### [Problem to work on]
The entries that follow should be duplicated in full, without a single alteration.

### [Entries supplied]
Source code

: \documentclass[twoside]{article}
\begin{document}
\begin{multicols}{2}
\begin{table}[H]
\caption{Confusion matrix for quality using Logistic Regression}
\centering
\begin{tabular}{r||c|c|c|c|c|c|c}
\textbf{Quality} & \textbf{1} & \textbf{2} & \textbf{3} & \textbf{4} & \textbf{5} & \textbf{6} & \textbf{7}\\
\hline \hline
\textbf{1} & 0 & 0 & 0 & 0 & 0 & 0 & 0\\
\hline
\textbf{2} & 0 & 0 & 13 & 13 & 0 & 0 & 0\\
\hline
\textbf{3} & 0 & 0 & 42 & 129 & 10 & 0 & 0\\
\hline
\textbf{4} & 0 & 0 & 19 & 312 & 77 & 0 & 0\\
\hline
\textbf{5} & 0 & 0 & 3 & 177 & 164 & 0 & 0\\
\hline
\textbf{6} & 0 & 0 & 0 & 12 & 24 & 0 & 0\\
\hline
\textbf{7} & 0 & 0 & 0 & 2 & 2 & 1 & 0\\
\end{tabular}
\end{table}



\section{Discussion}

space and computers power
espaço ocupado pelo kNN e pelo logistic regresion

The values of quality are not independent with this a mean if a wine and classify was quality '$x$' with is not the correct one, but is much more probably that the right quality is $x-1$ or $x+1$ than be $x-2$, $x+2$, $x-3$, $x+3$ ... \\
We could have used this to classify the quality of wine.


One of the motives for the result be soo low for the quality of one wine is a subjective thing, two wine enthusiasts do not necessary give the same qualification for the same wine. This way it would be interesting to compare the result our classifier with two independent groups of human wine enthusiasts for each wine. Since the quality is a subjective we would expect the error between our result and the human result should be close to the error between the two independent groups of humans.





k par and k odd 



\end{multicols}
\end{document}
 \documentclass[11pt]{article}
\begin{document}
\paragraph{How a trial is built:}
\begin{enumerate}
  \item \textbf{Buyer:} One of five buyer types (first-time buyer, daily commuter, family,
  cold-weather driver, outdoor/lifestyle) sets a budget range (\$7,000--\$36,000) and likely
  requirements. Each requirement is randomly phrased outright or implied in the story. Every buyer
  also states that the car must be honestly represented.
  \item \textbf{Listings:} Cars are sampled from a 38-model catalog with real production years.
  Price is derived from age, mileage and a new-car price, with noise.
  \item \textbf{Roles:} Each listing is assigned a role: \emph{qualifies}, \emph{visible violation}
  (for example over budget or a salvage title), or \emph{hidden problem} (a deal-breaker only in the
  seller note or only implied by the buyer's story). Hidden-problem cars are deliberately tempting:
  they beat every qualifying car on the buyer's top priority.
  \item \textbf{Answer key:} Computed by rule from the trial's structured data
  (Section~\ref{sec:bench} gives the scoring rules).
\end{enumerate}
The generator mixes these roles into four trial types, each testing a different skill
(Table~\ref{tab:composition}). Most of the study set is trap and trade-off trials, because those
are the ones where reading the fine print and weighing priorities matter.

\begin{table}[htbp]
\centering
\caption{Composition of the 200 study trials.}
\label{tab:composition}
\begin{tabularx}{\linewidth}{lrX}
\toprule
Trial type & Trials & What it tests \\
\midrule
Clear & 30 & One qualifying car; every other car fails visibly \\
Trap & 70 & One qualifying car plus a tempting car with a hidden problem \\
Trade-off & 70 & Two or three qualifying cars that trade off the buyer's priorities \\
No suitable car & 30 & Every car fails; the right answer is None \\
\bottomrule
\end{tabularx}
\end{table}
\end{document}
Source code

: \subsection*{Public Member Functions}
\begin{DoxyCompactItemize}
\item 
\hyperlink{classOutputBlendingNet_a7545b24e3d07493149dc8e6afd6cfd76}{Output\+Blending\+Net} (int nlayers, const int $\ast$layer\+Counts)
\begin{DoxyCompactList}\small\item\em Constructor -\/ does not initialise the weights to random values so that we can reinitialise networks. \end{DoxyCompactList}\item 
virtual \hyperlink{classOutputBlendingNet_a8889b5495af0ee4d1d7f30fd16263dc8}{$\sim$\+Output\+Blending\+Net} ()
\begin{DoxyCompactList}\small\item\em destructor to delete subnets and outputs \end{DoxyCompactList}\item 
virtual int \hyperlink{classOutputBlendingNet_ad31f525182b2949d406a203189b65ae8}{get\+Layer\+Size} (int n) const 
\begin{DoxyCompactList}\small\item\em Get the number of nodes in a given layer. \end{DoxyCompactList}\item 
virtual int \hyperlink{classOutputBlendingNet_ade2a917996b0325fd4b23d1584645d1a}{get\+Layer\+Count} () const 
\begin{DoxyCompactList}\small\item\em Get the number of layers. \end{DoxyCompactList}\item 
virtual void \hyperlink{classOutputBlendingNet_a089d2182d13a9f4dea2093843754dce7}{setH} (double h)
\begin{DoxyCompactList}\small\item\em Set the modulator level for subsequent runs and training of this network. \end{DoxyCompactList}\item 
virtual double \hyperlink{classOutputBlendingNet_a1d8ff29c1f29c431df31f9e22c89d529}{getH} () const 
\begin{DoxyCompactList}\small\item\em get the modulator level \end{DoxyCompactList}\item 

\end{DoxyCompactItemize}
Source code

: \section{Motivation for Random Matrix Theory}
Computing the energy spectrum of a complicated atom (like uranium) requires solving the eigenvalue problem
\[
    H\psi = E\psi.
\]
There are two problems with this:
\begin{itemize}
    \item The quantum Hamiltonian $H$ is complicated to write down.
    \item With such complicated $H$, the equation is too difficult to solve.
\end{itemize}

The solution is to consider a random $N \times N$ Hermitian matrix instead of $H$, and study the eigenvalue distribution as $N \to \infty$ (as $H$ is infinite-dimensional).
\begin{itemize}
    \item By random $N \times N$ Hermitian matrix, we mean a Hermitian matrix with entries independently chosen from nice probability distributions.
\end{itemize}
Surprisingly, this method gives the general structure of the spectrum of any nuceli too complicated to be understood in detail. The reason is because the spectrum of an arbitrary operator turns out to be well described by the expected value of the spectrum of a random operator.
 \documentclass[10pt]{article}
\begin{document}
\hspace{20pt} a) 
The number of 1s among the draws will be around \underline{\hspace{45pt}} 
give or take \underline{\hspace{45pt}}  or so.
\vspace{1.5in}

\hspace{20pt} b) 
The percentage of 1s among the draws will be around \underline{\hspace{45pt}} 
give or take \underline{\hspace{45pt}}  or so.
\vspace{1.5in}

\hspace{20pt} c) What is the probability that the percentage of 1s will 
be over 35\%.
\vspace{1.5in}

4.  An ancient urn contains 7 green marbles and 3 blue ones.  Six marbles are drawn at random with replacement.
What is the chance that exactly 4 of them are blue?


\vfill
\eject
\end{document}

### [Task response]
Source code

: \documentclass[twoside]{article}
\begin{document}
\begin{multicols}{2}
\begin{table}[H]
\caption{Confusion matrix for quality using Logistic Regression}
\centering
\begin{tabular}{r||c|c|c|c|c|c|c}
\textbf{Quality} & \textbf{1} & \textbf{2} & \textbf{3} & \textbf{4} & \textbf{5} & \textbf{6} & \textbf{7}\\
\hline \hline
\textbf{1} & 0 & 0 & 0 & 0 & 0 & 0 & 0\\
\hline
\textbf{2} & 0 & 0 & 13 & 13 & 0 & 0 & 0\\
\hline
\textbf{3} & 0 & 0 & 42 & 129 & 10 & 0 & 0\\
\hline
\textbf{4} & 0 & 0 & 19 & 312 & 77 & 0 & 0\\
\hline
\textbf{5} & 0 & 0 & 3 & 177 & 164 & 0 & 0\\
\hline
\textbf{6} & 0 & 0 & 0 & 12 & 24 & 0 & 0\\
\hline
\textbf{7} & 0 & 0 & 0 & 2 & 2 & 1 & 0\\
\end{tabular}
\end{table}



\section{Discussion}

space and computers power
espaço ocupado pelo kNN e pelo logistic regresion

The values of quality are not independent with this a mean if a wine and classify was quality '$x$' with is not the correct one, but is much more probably that the right quality is $x-1$ or $x+1$ than be $x-2$, $x+2$, $x-3$, $x+3$ ... \\
We could have used this to classify the quality of wine.


One of the motives for the result be soo low for the quality of one wine is a subjective thing, two wine enthusiasts do not necessary give the same qualification for the same wine. This way it would be interesting to compare the result our classifier with two independent groups of human wine enthusiasts for each wine. Since the quality is a subjective we would expect the error between our result and the human result should be close to the error between the two independent groups of humans.





k par and k odd 



\end{multicols}
\end{document}
 \documentclass[11pt]{article}
\begin{document}
\paragraph{How a trial is built:}
\begin{enumerate}
  \item \textbf{Buyer:} One of five buyer types (first-time buyer, daily commuter, family,
  cold-weather driver, outdoor/lifestyle) sets a budget range (\$7,000--\$36,000) and likely
  requirements. Each requirement is randomly phrased outright or implied in the story. Every buyer
  also states that the car must be honestly represented.
  \item \textbf{Listings:} Cars are sampled from a 38-model catalog with real production years.
  Price is derived from age, mileage and a new-car price, with noise.
  \item \textbf{Roles:} Each listing is assigned a role: \emph{qualifies}, \emph{visible violation}
  (for example over budget or a salvage title), or \emph{hidden problem} (a deal-breaker only in the
  seller note or only implied by the buyer's story). Hidden-problem cars are deliberately tempting:
  they beat every qualifying car on the buyer's top priority.
  \item \textbf{Answer key:} Computed by rule from the trial's structured data
  (Section~\ref{sec:bench} gives the scoring rules).
\end{enumerate}
The generator mixes these roles into four trial types, each testing a different skill
(Table~\ref{tab:composition}). Most of the study set is trap and trade-off trials, because those
are the ones where reading the fine print and weighing priorities matter.

\begin{table}[htbp]
\centering
\caption{Composition of the 200 study trials.}
\label{tab:composition}
\begin{tabularx}{\linewidth}{lrX}
\toprule
Trial type & Trials & What it tests \\
\midrule
Clear & 30 & One qualifying car; every other car fails visibly \\
Trap & 70 & One qualifying car plus a tempting car with a hidden problem \\
Trade-off & 70 & Two or three qualifying cars that trade off the buyer's priorities \\
No suitable car & 30 & Every car fails; the right answer is None \\
\bottomrule
\end{tabularx}
\end{table}
\end{document}
Source code

: \subsection*{Public Member Functions}
\begin{DoxyCompactItemize}
\item 
\hyperlink{classOutputBlendingNet_a7545b24e3d07493149dc8e6afd6cfd76}{Output\+Blending\+Net} (int nlayers, const int $\ast$layer\+Counts)
\begin{DoxyCompactList}\small\item\em Constructor -\/ does not initialise the weights to random values so that we can reinitialise networks. \end{DoxyCompactList}\item 
virtual \hyperlink{classOutputBlendingNet_a8889b5495af0ee4d1d7f30fd16263dc8}{$\sim$\+Output\+Blending\+Net} ()
\begin{DoxyCompactList}\small\item\em destructor to delete subnets and outputs \end{DoxyCompactList}\item 
virtual int \hyperlink{classOutputBlendingNet_ad31f525182b2949d406a203189b65ae8}{get\+Layer\+Size} (int n) const 
\begin{DoxyCompactList}\small\item\em Get the number of nodes in a given layer. \end{DoxyCompactList}\item 
virtual int \hyperlink{classOutputBlendingNet_ade2a917996b0325fd4b23d1584645d1a}{get\+Layer\+Count} () const 
\begin{DoxyCompactList}\small\item\em Get the number of layers. \end{DoxyCompactList}\item 
virtual void \hyperlink{classOutputBlendingNet_a089d2182d13a9f4dea2093843754dce7}{setH} (double h)
\begin{DoxyCompactList}\small\item\em Set the modulator level for subsequent runs and training of this network. \end{DoxyCompactList}\item 
virtual double \hyperlink{classOutputBlendingNet_a1d8ff29c1f29c431df31f9e22c89d529}{getH} () const 
\begin{DoxyCompactList}\small\item\em get the modulator level \end{DoxyCompactList}\item 

\end{DoxyCompactItemize}
Source code

: \section{Motivation for Random Matrix Theory}
Computing the energy spectrum of a complicated atom (like uranium) requires solving the eigenvalue problem
\[
    H\psi = E\psi.
\]
There are two problems with this:
\begin{itemize}
    \item The quantum Hamiltonian $H$ is complicated to write down.
    \item With such complicated $H$, the equation is too difficult to solve.
\end{itemize}

The solution is to consider a random $N \times N$ Hermitian matrix instead of $H$, and study the eigenvalue distribution as $N \to \infty$ (as $H$ is infinite-dimensional).
\begin{itemize}
    \item By random $N \times N$ Hermitian matrix, we mean a Hermitian matrix with entries independently chosen from nice probability distributions.
\end{itemize}
Surprisingly, this method gives the general structure of the spectrum of any nuceli too complicated to be understood in detail. The reason is because the spectrum of an arbitrary operator turns out to be well described by the expected value of the spectrum of a random operator.
 \documentclass[10pt]{article}
\begin{document}
\hspace{20pt} a) 
The number of 1s among the draws will be around \underline{\hspace{45pt}} 
give or take \underline{\hspace{45pt}}  or so.
\vspace{1.5in}

\hspace{20pt} b) 
The percentage of 1s among the draws will be around \underline{\hspace{45pt}} 
give or take \underline{\hspace{45pt}}  or so.
\vspace{1.5in}

\hspace{20pt} c) What is the probability that the percentage of 1s will 
be over 35\%.
\vspace{1.5in}

4.  An ancient urn contains 7 green marbles and 3 blue ones.  Six marbles are drawn at random with replacement.
What is the chance that exactly 4 of them are blue?


\vfill
\eject
\end{document}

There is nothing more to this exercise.